Our stress responses are controlled by cortisol in the body. If our brain senses danger, the hypothalamus, instructs the pituitary to send out trigger hormones, which in turn activate the adrenals to secrete stress hormones such as adrenaline and cortisol. Cortisol gets a bit of a bad press because naturally it is anti-inflammatory and looks after the body during challenging times. However, if the body endures stress for too long, cortisol turns on its axis and becomes an inflammatory agent. Now, cortisol is not good, flushing inflammation through the entire system.
Cortisol levels rise naturally about thirty minutes after we rise in the morning, to give us a natural caffeine boost and then begin to fall.
However, this natural cycle is not the same in babies. Until they are about two years old, they do not control cortisol levels themselves, instead, the levels mimic their mother’s. This has tragic consequences in postpartum depression. Poor baby suffers a cataclysmic onslaught of hormones, and of course, distressed screams more that pushes mum further into darkness.
Melissa Essential Oil For Post Partum Mothers
Studies show that postpartum mothers treated with lemon balm extracts suffered less baby blues in the first 14 days after delivery. We would expect to see a similar outcome with Melissa essential oil. Consider blending with rose essential oil, which also has a positive effect on cortisol levels. Melissa extracts, again have been proven to reduce after-birth pains. Again, using the Melissa essential oil may help to reduce those too.
When we consider that these bee priestesses were affiliated to Demeter, it’s interesting to consider that she was the Greek goddess of the harvest and of grains. As such, she is associated with nourishment and nurture. Melissa essential oil also has wonderful effects on digestion, calming heartburn and indigestion and easing constipation. That said, there are cheaper and more effective oils such as cardamom and coriander essential oils that could do the same job for half the price.
Melissa essential oil has a mildly hypoallergenic effect, which is particularly helpful against hayfever when blended with Roman Chamomile essential oil.
Paracelsus And His Elixir Of Life
In the 16th century, Paracelsus wrote extensively about an alchemical spagyric he had made from Melissa leaves, which he called the Elixir of Life. Reputed to restore all good natures and even lost youth, the Primumens Melissae has been replicated many, many times throughout history with some remarkable effects.
One such tale was reported by the physician of Louis XVIII who reported that he knew a friend who had wanted to experiment with his primum and so had tried it on his rooster. The bird’s feathers had all fallen out and even its talons, and then had grown back much fuller and stronger.

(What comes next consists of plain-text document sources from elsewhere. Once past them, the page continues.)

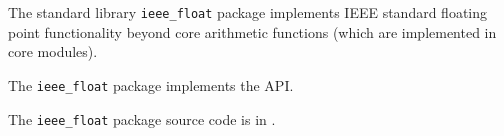 
The standard library {\tt ieee\_float} package implements {\sc IEEE} 
standard floating point 
functionality beyond core arithmetic functions (which are implemented in core modules).

The {\tt ieee\_float} package implements the  API.

The {\tt ieee\_float} package source code is in .




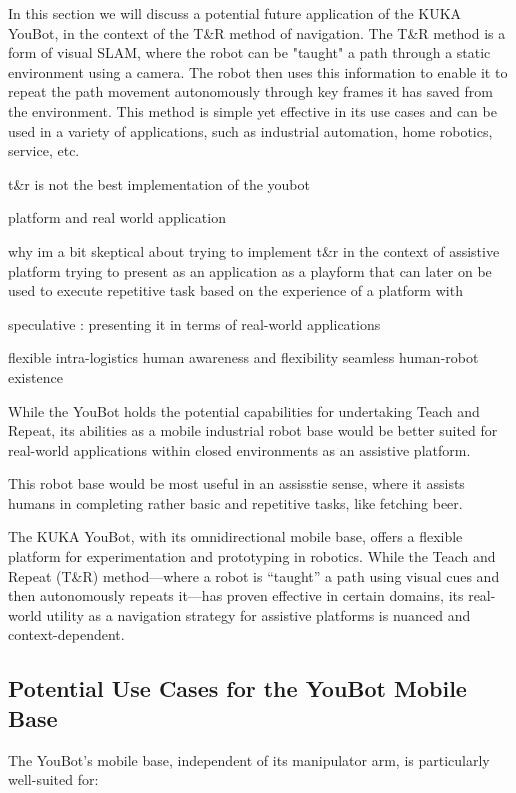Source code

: \documentclass[a4paper, 12pt]{article}
\begin{document}
    In this section we will discuss a potential future application of the KUKA YouBot, in the context of the T\&R method of navigation. The T\&R method is a form of visual SLAM, where the robot can be "taught" a path through a static environment using a camera. The robot then uses this information to enable it to repeat the path movement autonomously through key frames it has saved from the environment. This method is simple yet effective in its use cases and can be used in a variety of applications, such as industrial automation, home robotics, service, etc.

    t\&r is not the best implementation of the youbot
    
    platform and real world application

    why im a bit skeptical about 
    trying to implement t\&r in the context of assistive platform 
    trying to present as an application as a playform that can later on be used to execute repetitive task based on the experience of a platform with 

    speculative : presenting it in terms of real-world applications

    flexible intra-logistics
    human awareness and flexibility 
    seamless human-robot existence

    While the YouBot holds the potential capabilities for undertaking Teach and Repeat, its abilities as a mobile industrial robot base would be better suited for real-world applications within closed environments as an assistive platform. 

    This robot base would be most useful in an assisstie  sense, where it assists humans in completing rather basic and repetitive tasks, like fetching beer. 

    The KUKA YouBot, with its omnidirectional mobile base, offers a flexible platform for experimentation and prototyping in robotics. While the Teach and Repeat (T\&R) method---where a robot is ``taught'' a path using visual cues and then autonomously repeats it---has proven effective in certain domains, its real-world utility as a navigation strategy for assistive platforms is nuanced and context-dependent.

    \subsection{Potential Use Cases for the YouBot Mobile Base}

    The YouBot's mobile base, independent of its manipulator arm, is particularly well-suited for:
\end{document}
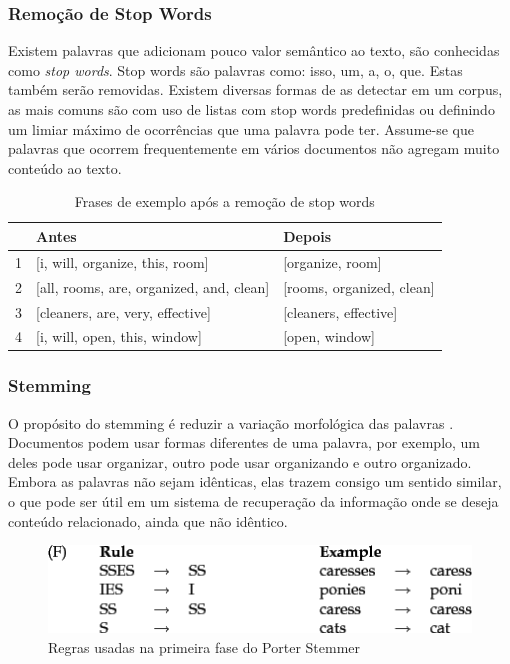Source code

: \subsubsection{Remoção de Stop Words}
Existem palavras que adicionam pouco valor semântico ao texto, são conhecidas como \textit{stop words}. Stop words são palavras como: isso, um, a, o, que. Estas também serão removidas. Existem diversas formas de as detectar em um corpus, as mais comuns são com uso de listas com stop words predefinidas ou definindo um limiar máximo de ocorrências que uma palavra pode ter. Assume-se que palavras que ocorrem frequentemente em vários documentos não agregam muito conteúdo ao texto.

\begin{table}[htb]
	\centering
    \def\arraystretch{1.2} %
    \begin{tabular}{|l|l|l|}
        \hline
        & \textbf{Antes} & \textbf{Depois} \\ \hline
        1 & [i, will, organize, this, room] & [organize, room]            \\ \hline
        2 & [all, rooms, are, organized, and, clean] & [rooms, organized, clean] \\ \hline
        3 & [cleaners, are, very, effective] & [cleaners, effective]                              \\ \hline
        4 & [i, will, open, this, window] & [open, window]                             \\ \hline
    \end{tabular}
	\caption{Frases de exemplo após a remoção de stop words}
    \label{tab:tokenfilter}
\end{table}

\subsubsection{Stemming}
O propósito do stemming é reduzir a variação morfológica das palavras \cite{stemmingdef}. Documentos podem usar formas diferentes de uma palavra, por exemplo, um deles pode usar organizar, outro pode usar organizando e outro organizado. Embora as palavras não sejam idênticas, elas trazem consigo um sentido similar, o que pode ser útil em um sistema de recuperação da informação onde se deseja conteúdo relacionado, ainda que não idêntico.

\begin{figure}[htb]
	\centering
	\includegraphics[width=\textwidth]{chapters/project/porterrules.png}
	\caption{Regras usadas na primeira fase do Porter Stemmer}
    \label{fig:porterstemmerprocess}
\end{figure}

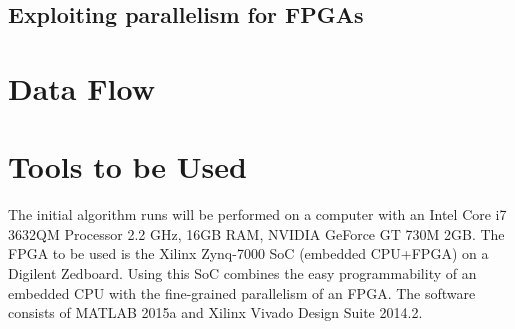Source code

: \subsection{Exploiting parallelism for FPGAs}

\section{Data Flow}

\section{Tools to be Used}
The initial algorithm runs will be performed on a computer with an Intel Core i7 3632QM Processor 2.2 GHz, 16GB RAM, NVIDIA GeForce GT 730M 2GB. 
The FPGA to be used is the Xilinx Zynq-7000 SoC (embedded CPU+FPGA) on a Digilent Zedboard.
Using this SoC combines the easy programmability of an embedded CPU with the fine-grained parallelism of an FPGA.
The software consists of MATLAB 2015a and Xilinx Vivado Design Suite 2014.2.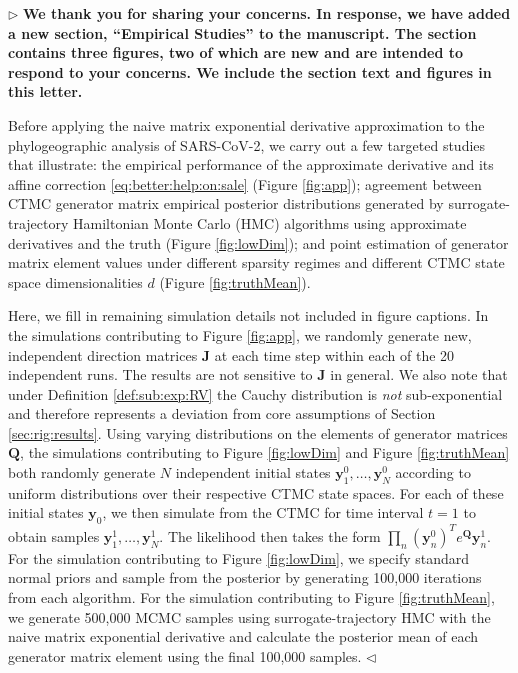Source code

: \documentclass[12pt]{article}
\newenvironment{reply}{$\triangleright$\bfseries}{$\triangleleft$}
\renewenvironment{quote}
               {\list{}{\rightmargin\leftmargin}%
                \item\relax\normalfont}
               {\endlist}
\newcommand{\y}{\mathbf{y}}
\newcommand{\QQ}{\mathbf{Q}}
\newcommand{\JJ}{\mathbf{J}}
\begin{document}
\begin{reply}
We thank you for sharing your concerns.  In response, we have added a new section, ``Empirical Studies'' to the manuscript.   The section contains three figures, two of which are new and are intended to respond to your concerns.   We include the section text and figures in this letter.

\begin{quote}
	Before applying the naive matrix exponential derivative approximation to the phylogeographic analysis of SARS-CoV-2, we carry out a few targeted studies that illustrate: the empirical performance of the approximate derivative and its affine correction \eqref{eq:better:help:on:sale} (Figure \ref{fig:app}); agreement between CTMC generator matrix empirical posterior distributions generated by surrogate-trajectory Hamiltonian Monte Carlo (HMC) algorithms using approximate derivatives and the truth (Figure \ref{fig:lowDim}); and point estimation of generator matrix element values under different sparsity regimes and different CTMC state space dimensionalities $d$ (Figure \ref{fig:truthMean}). 
	
	Here, we fill in remaining simulation details not included in figure captions. In the simulations contributing to Figure \ref{fig:app}, we randomly generate new, independent direction matrices $\JJ$ at each time step within each of the 20 independent runs. The results are not sensitive to $\JJ$ in general.  We also note that under Definition \ref{def:sub:exp:RV} the Cauchy distribution is \emph{not} sub-exponential and therefore represents a deviation from core assumptions of Section \ref{sec:rig:results}.  Using varying distributions on the elements of generator matrices $\QQ$, the simulations contributing to Figure \ref{fig:lowDim} and Figure \ref{fig:truthMean} both randomly generate $N$ independent initial states $\y^0_1,\dots,\y^0_N$ according to uniform distributions over their respective CTMC state spaces. For each of these initial states $\y_0$, we then simulate from the CTMC for time interval $t=1$ to obtain samples $\y^1_1,\dots,\y^1_N$.  The likelihood then takes the form $\prod_n (\y^{0}_n)^T e^{\QQ} \y^{1}_n$.  For the simulation contributing to Figure \ref{fig:lowDim}, we specify standard normal priors and sample from the posterior by generating 100,000 iterations from each algorithm.  For the simulation contributing to Figure \ref{fig:truthMean}, we generate 500,000 MCMC samples using surrogate-trajectory HMC with the naive matrix exponential derivative and calculate the posterior mean of each generator matrix element using the final 100,000 samples.  
\end{quote} 
\end{reply}
\end{document}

Impressed, he had then secretly given it to an old servant. The crone's hair and nails had both fallen out, and then had been restored to their former glory, and indeed years after she had stopped menstruating, she began to bleed again. The woman, terrified when she had found that she was taking medicine, refused to take any more, so the experiment was done.

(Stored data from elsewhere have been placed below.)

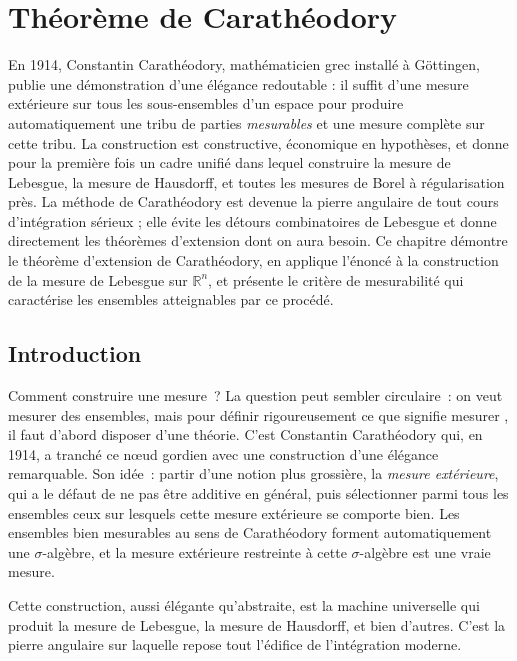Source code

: \chapter{Th\'eor\`eme de Carath\'eodory}
\label{ch:caratheodory}

En 1914, Constantin Carathéodory, mathématicien grec installé à Göttingen, publie une démonstration d'une élégance redoutable : il suffit d'une mesure extérieure sur tous les sous-ensembles d'un espace pour produire automatiquement une tribu de parties \emph{mesurables} et une mesure complète sur cette tribu. La construction est constructive, économique en hypothèses, et donne pour la première fois un cadre unifié dans lequel construire la mesure de Lebesgue, la mesure de Hausdorff, et toutes les mesures de Borel à régularisation près. La méthode de Carathéodory est devenue la pierre angulaire de tout cours d'intégration sérieux ; elle évite les détours combinatoires de Lebesgue et donne directement les théorèmes d'extension dont on aura besoin. Ce chapitre démontre le théorème d'extension de Carathéodory, en applique l'énoncé à la construction de la mesure de Lebesgue sur $\mathbb{R}^n$, et présente le critère de mesurabilité qui caractérise les ensembles atteignables par ce procédé.

\section{Introduction}

Comment construire une mesure~? La question peut sembler circulaire~: on veut mesurer des ensembles, mais pour d\'efinir rigoureusement ce que signifie \og mesurer \fg, il faut d'abord disposer d'une th\'eorie. C'est Constantin Carath\'eodory qui, en 1914, a tranch\'e ce n\oe ud gordien avec une construction d'une \'el\'egance remarquable. Son id\'ee~: partir d'une notion plus grossi\`ere, la \emph{mesure ext\'erieure}, qui a le d\'efaut de ne pas \^etre additive en g\'en\'eral, puis s\'electionner parmi tous les ensembles ceux sur lesquels cette mesure ext\'erieure se comporte bien. Les ensembles \og bien mesurables \fg au sens de Carath\'eodory forment automatiquement une $\sigma$-alg\`ebre, et la mesure ext\'erieure restreinte \`a cette $\sigma$-alg\`ebre est une vraie mesure.

Cette construction, aussi \'el\'egante qu'abstraite, est la machine universelle qui produit la mesure de Lebesgue, la mesure de Hausdorff, et bien d'autres. C'est la pierre angulaire sur laquelle repose tout l'\'edifice de l'int\'egration moderne.

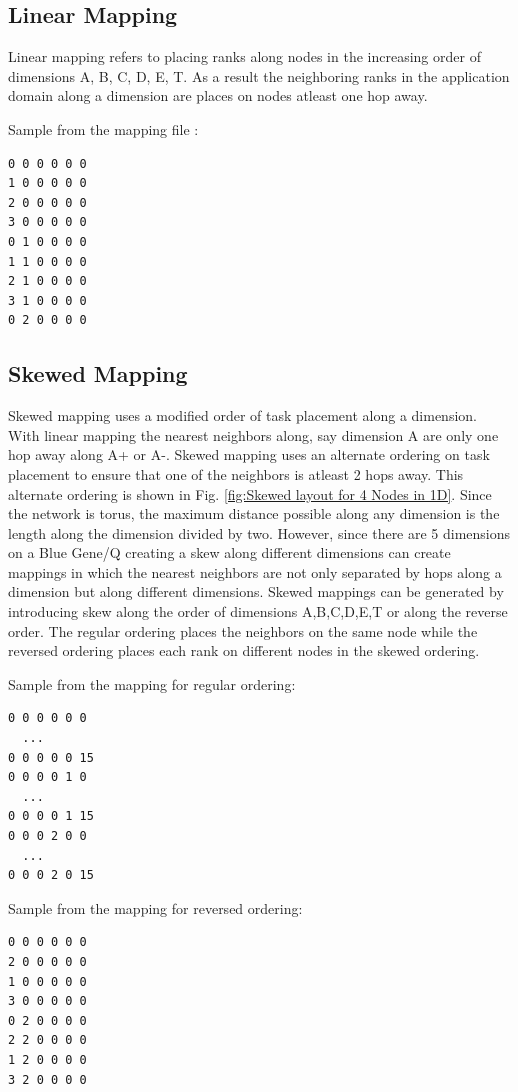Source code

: \documentclass{acm_proc_article-sp}
\begin{document}
\subsection{Linear Mapping}
Linear mapping refers to placing ranks along nodes in the increasing order of dimensions A, B, C, D, E, T.
As a result the neighboring ranks in the application domain along a dimension are places on nodes atleast
one hop away.

Sample from the mapping file :
\begin{lstlisting}
0 0 0 0 0 0
1 0 0 0 0 0
2 0 0 0 0 0
3 0 0 0 0 0
0 1 0 0 0 0
1 1 0 0 0 0
2 1 0 0 0 0
3 1 0 0 0 0
0 2 0 0 0 0
\end{lstlisting}

\subsection{Skewed Mapping}

Skewed mapping uses a modified order of task placement along a dimension.
With linear mapping the nearest neighbors along, say dimension A are only one hop away along A+ or A-.
Skewed mapping uses an alternate ordering on task placement to ensure that one of the neighbors is atleast
2 hops away. This alternate ordering is shown in Fig. \ref{fig:Skewed layout for 4 Nodes in 1D}.
Since the network is torus, the maximum distance possible along any dimension is the length along
the dimension divided by two. However, since there are 5 dimensions on a Blue Gene/Q creating a skew along different
dimensions can create mappings in which the nearest neighbors are not only separated by hops along a dimension but
along different dimensions. Skewed mappings can be generated by introducing skew along the order of dimensions
A,B,C,D,E,T or along the reverse order. The regular ordering places the neighbors on the same node while the reversed
ordering places each rank on different nodes in the skewed ordering.

Sample from the mapping for regular ordering:
\begin{lstlisting}
0 0 0 0 0 0
  ...
0 0 0 0 0 15
0 0 0 0 1 0
  ...
0 0 0 0 1 15
0 0 0 2 0 0
  ...
0 0 0 2 0 15
\end{lstlisting}

Sample from the mapping for reversed ordering:
\begin{lstlisting}
0 0 0 0 0 0
2 0 0 0 0 0
1 0 0 0 0 0
3 0 0 0 0 0
0 2 0 0 0 0
2 2 0 0 0 0
1 2 0 0 0 0
3 2 0 0 0 0
\end{lstlisting}
\end{document}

The plant of the womb shamaness, indeed.
Melissa Essential Oil Uses: For Wholesale Purposes
Melissa Essential Oil Benefits For Aromatherapists
Wide-ranging and diverse, from softening skin allergies to making compresses for PMT.
Most important though, is its use as an inhalant, to lift the spirits, calm nervous tension and ease melancholy. Robbi Zeck describes how Melissa essential oil has a softening effect on stuck emotions helping us feel softer and more flexible about life.